▶ [Assignment] Give the lines below again exactly, starting with the line that holds "I continued with" and going on through the line that holds "### Rotated Square Grid".

▶ [Data for processing]

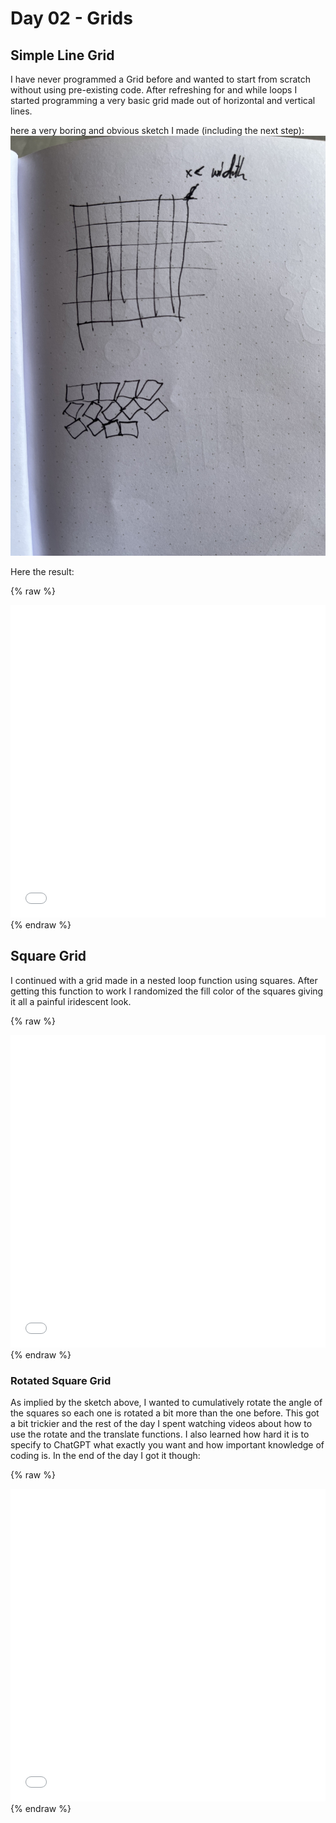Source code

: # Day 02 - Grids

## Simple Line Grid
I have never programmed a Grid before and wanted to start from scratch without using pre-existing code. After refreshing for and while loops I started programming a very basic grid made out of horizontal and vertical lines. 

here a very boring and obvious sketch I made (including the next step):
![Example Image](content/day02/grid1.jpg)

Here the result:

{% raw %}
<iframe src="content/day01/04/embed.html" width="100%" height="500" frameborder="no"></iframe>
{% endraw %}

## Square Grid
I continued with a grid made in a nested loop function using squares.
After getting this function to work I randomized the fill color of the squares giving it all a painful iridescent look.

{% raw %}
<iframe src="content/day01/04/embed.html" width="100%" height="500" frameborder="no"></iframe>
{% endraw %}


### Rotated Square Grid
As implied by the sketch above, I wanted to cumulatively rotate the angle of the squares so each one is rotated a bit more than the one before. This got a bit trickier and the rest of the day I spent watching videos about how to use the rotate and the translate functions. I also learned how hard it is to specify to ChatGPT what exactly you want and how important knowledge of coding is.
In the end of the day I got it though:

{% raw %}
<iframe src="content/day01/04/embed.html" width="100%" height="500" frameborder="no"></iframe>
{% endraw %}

▶ [Solved exercise]
I continued with a grid made in a nested loop function using squares.
After getting this function to work I randomized the fill color of the squares giving it all a painful iridescent look.

{% raw %}
<iframe src="content/day01/04/embed.html" width="100%" height="500" frameborder="no"></iframe>
{% endraw %}


### Rotated Square Grid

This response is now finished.